━━ RECORDS SUPPLIED ━━
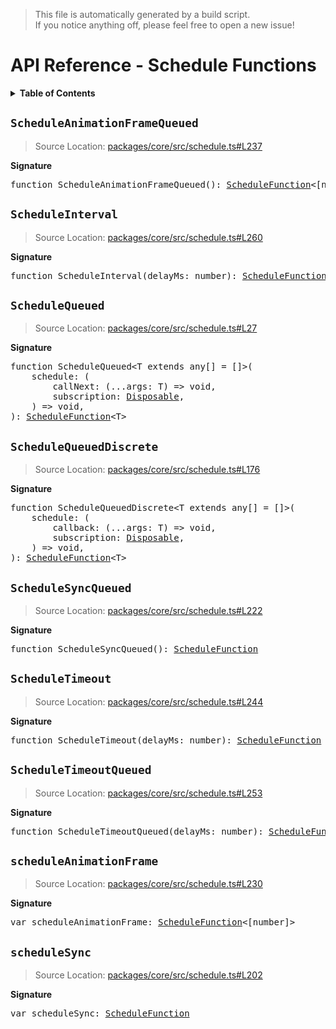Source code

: > This file is automatically generated by a build script.<br>If you notice anything off, please feel free to open a new issue!

# API Reference - Schedule Functions

<details><summary><b>Table of Contents</b></summary><br>

1. [<code>ScheduleAnimationFrameQueued</code>](#scheduleanimationframequeued)
2. [<code>ScheduleInterval</code>](#scheduleinterval)
3. [<code>ScheduleQueued</code>](#schedulequeued)
4. [<code>ScheduleQueuedDiscrete</code>](#schedulequeueddiscrete)
5. [<code>ScheduleSyncQueued</code>](#schedulesyncqueued)
6. [<code>ScheduleTimeout</code>](#scheduletimeout)
7. [<code>ScheduleTimeoutQueued</code>](#scheduletimeoutqueued)
8. [<code>scheduleAnimationFrame</code>](#scheduleanimationframe)
9. [<code>scheduleSync</code>](#schedulesync)</details>

## <code>ScheduleAnimationFrameQueued</code>

> Source Location: [packages\/core\/src\/schedule.ts#L237](..\/..\/..\/packages\/core\/src\/schedule.ts#L237)

<b>Signature</b>

<pre>function ScheduleAnimationFrameQueued(): <a href="basics.md#schedulefunction">ScheduleFunction</a>&lt;[number]&gt;</pre>

## <code>ScheduleInterval</code>

> Source Location: [packages\/core\/src\/schedule.ts#L260](..\/..\/..\/packages\/core\/src\/schedule.ts#L260)

<b>Signature</b>

<pre>function ScheduleInterval(delayMs: number): <a href="basics.md#schedulefunction">ScheduleFunction</a></pre>

## <code>ScheduleQueued</code>

> Source Location: [packages\/core\/src\/schedule.ts#L27](..\/..\/..\/packages\/core\/src\/schedule.ts#L27)

<b>Signature</b>

<pre>function ScheduleQueued&lt;T extends any[] = []&gt;(<br>    schedule: (<br>        callNext: (...args: T) =&gt; void,<br>        subscription: <a href="basics.md#disposable-interface">Disposable</a>,<br>    ) =&gt; void,<br>): <a href="basics.md#schedulefunction">ScheduleFunction</a>&lt;T&gt;</pre>

## <code>ScheduleQueuedDiscrete</code>

> Source Location: [packages\/core\/src\/schedule.ts#L176](..\/..\/..\/packages\/core\/src\/schedule.ts#L176)

<b>Signature</b>

<pre>function ScheduleQueuedDiscrete&lt;T extends any[] = []&gt;(<br>    schedule: (<br>        callback: (...args: T) =&gt; void,<br>        subscription: <a href="basics.md#disposable-interface">Disposable</a>,<br>    ) =&gt; void,<br>): <a href="basics.md#schedulefunction">ScheduleFunction</a>&lt;T&gt;</pre>

## <code>ScheduleSyncQueued</code>

> Source Location: [packages\/core\/src\/schedule.ts#L222](..\/..\/..\/packages\/core\/src\/schedule.ts#L222)

<b>Signature</b>

<pre>function ScheduleSyncQueued(): <a href="basics.md#schedulefunction">ScheduleFunction</a></pre>

## <code>ScheduleTimeout</code>

> Source Location: [packages\/core\/src\/schedule.ts#L244](..\/..\/..\/packages\/core\/src\/schedule.ts#L244)

<b>Signature</b>

<pre>function ScheduleTimeout(delayMs: number): <a href="basics.md#schedulefunction">ScheduleFunction</a></pre>

## <code>ScheduleTimeoutQueued</code>

> Source Location: [packages\/core\/src\/schedule.ts#L253](..\/..\/..\/packages\/core\/src\/schedule.ts#L253)

<b>Signature</b>

<pre>function ScheduleTimeoutQueued(delayMs: number): <a href="basics.md#schedulefunction">ScheduleFunction</a></pre>

## <code>scheduleAnimationFrame</code>

> Source Location: [packages\/core\/src\/schedule.ts#L230](..\/..\/..\/packages\/core\/src\/schedule.ts#L230)

<b>Signature</b>

<pre>var scheduleAnimationFrame: <a href="basics.md#schedulefunction">ScheduleFunction</a>&lt;[number]&gt;</pre>

## <code>scheduleSync</code>

> Source Location: [packages\/core\/src\/schedule.ts#L202](..\/..\/..\/packages\/core\/src\/schedule.ts#L202)

<b>Signature</b>

<pre>var scheduleSync: <a href="basics.md#schedulefunction">ScheduleFunction</a></pre>

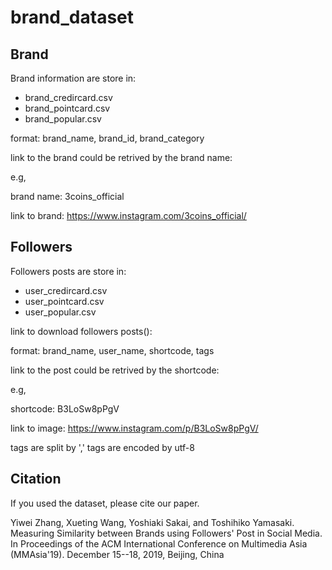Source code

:# brand_dataset


## Brand
Brand information are store in:
  - brand_credircard.csv
  - brand_pointcard.csv
  - brand_popular.csv
  
  format: brand_name, brand_id, brand_category
  
  link to the brand could be retrived by the brand name:
  
  e.g,
  
  brand name: 3coins_official
  
  link to brand: https://www.instagram.com/3coins_official/


## Followers
Followers posts are store in:
  - user_credircard.csv
  - user_pointcard.csv
  - user_popular.csv
  
  link to download followers posts():

  format:
  brand_name, user_name, shortcode, tags
  
  link to the post could be retrived by the shortcode:
  
  e.g,
  
  shortcode: B3LoSw8pPgV
  
  link to image: https://www.instagram.com/p/B3LoSw8pPgV/
  
  tags are split by ',' tags are encoded by utf-8
  
  
## Citation
If you used the dataset, please cite our paper.


Yiwei Zhang, Xueting Wang, Yoshiaki Sakai, and Toshihiko Yamasaki. Measuring Similarity between Brands using Followers' Post in Social Media. In Proceedings of the ACM International Conference on Multimedia Asia (MMAsia'19). December 15--18, 2019, Beijing, China

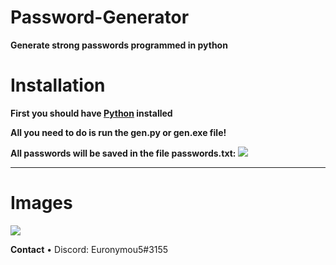 # Password-Generator
**Generate strong passwords programmed in python**

# Installation

**First you should have [Python](https://www.python.org/downloads/) installed**

**All you need to do is run the gen.py or gen.exe file!**

**All passwords will be saved in the file passwords.txt:**
<img src="https://media.discordapp.net/attachments/995599976463859713/1033311487453823036/unknown.png?width=431&height=299">

---------------------------------------

# Images
<img src="https://media.discordapp.net/attachments/995599976463859713/1033309941911531520/unknown.png?width=273&height=307">

**Contact**
• Discord: Euronymou5#3155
━━━
▶ **PROBLEM DETAILS**:
Everything from the line with "- user_pointcard.csv" through the last line above should be reproduced exactly, both ends included; pictures must be omitted.

▶ **ANSWER AREA**:
  - user_pointcard.csv
  - user_popular.csv
  
  link to download followers posts():

  format:
  brand_name, user_name, shortcode, tags
  
  link to the post could be retrived by the shortcode:
  
  e.g,
  
  shortcode: B3LoSw8pPgV
  
  link to image: https://www.instagram.com/p/B3LoSw8pPgV/
  
  tags are split by ',' tags are encoded by utf-8
  
  
## Citation
If you used the dataset, please cite our paper.


Yiwei Zhang, Xueting Wang, Yoshiaki Sakai, and Toshihiko Yamasaki. Measuring Similarity between Brands using Followers' Post in Social Media. In Proceedings of the ACM International Conference on Multimedia Asia (MMAsia'19). December 15--18, 2019, Beijing, China

 # Password-Generator
**Generate strong passwords programmed in python**

# Installation

**First you should have [Python](https://www.python.org/downloads/) installed**

**All you need to do is run the gen.py or gen.exe file!**

**All passwords will be saved in the file passwords.txt:**
<img src="https://media.discordapp.net/attachments/995599976463859713/1033311487453823036/unknown.png?width=431&height=299">

---------------------------------------

# Images
<img src="https://media.discordapp.net/attachments/995599976463859713/1033309941911531520/unknown.png?width=273&height=307">

**Contact**
• Discord: Euronymou5#3155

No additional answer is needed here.